TO DO >> Return, without pictures, the lines from the start of the data through the one that contains "After prepossessing, the".

SUPPLIED MATERIAL >>
*** Begin section ***
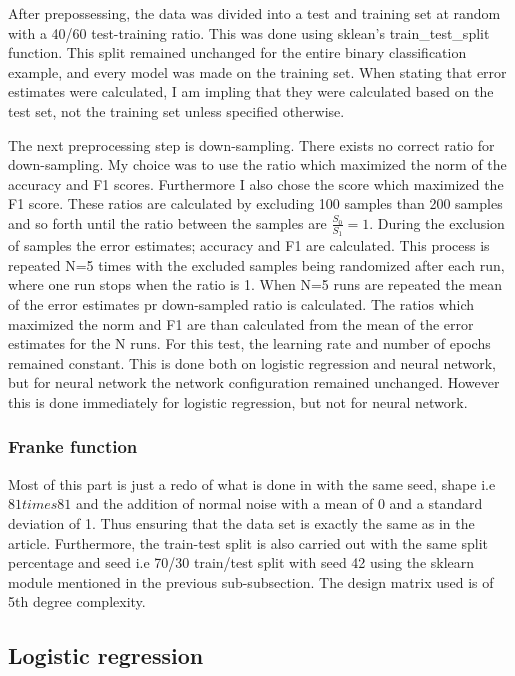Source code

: \documentclass[uio,jmp,amsmath,amssymb,reprint,nofootinbib]{revtex4-1}
\numberwithin{equation}{section}
\begin{document}
After prepossessing, the data was divided into a test and training set at random with a 40/60 test-training ratio. This was done using sklean's train\_test\_split function. This split remained unchanged for the entire binary classification example, and every model was made on the training set. When stating that error estimates were calculated, I am impling that they were calculated based on the test set, not the training set unless specified otherwise.

The next preprocessing step is down-sampling. There exists no correct ratio for down-sampling. My choice was to use the ratio which maximized the norm of the accuracy and F1 scores. Furthermore I also chose the score which maximized the F1 score. These ratios are calculated by excluding 100 samples than 200 samples and so forth until the ratio between the samples are \(\frac{S_0}{S_1} = 1\). During the exclusion of samples the error estimates; accuracy and F1 are calculated. This process is repeated N=5 times with the excluded samples being randomized after each run, where one run stops when the ratio is 1. When N=5 runs are repeated the mean of the error estimates pr down-sampled ratio is calculated. The ratios which maximized the norm and F1 are than calculated from the mean of the error estimates for the N runs. For this test, the learning rate and number of epochs remained constant. This is done both on logistic regression and neural network, but for neural network the network configuration remained unchanged. However this is done immediately for logistic regression, but not for neural network.

\subsubsection{Franke function}

Most of this part is just a redo of what is done in \cite{Jon_P1} with the same seed, shape i.e \(81times 81\) and the addition of normal noise with a mean of 0 and a standard deviation of 1. Thus ensuring that the data set is exactly the same as in the article. Furthermore, the train-test split is also carried out with the same split percentage and seed i.e 70/30 train/test split with seed 42 using the sklearn module mentioned in the previous sub-subsection. The design matrix used is of 5th degree complexity.

\subsection{Logistic regression}
\end{document}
*** End section ***
RESPONSE BELOW >>
Source code

: \documentclass[uio,jmp,amsmath,amssymb,reprint,nofootinbib]{revtex4-1}
\numberwithin{equation}{section}
\begin{document}
After prepossessing, the data was divided into a test and training set at random with a 40/60 test-training ratio. This was done using sklean's train\_test\_split function. This split remained unchanged for the entire binary classification example, and every model was made on the training set. When stating that error estimates were calculated, I am impling that they were calculated based on the test set, not the training set unless specified otherwise.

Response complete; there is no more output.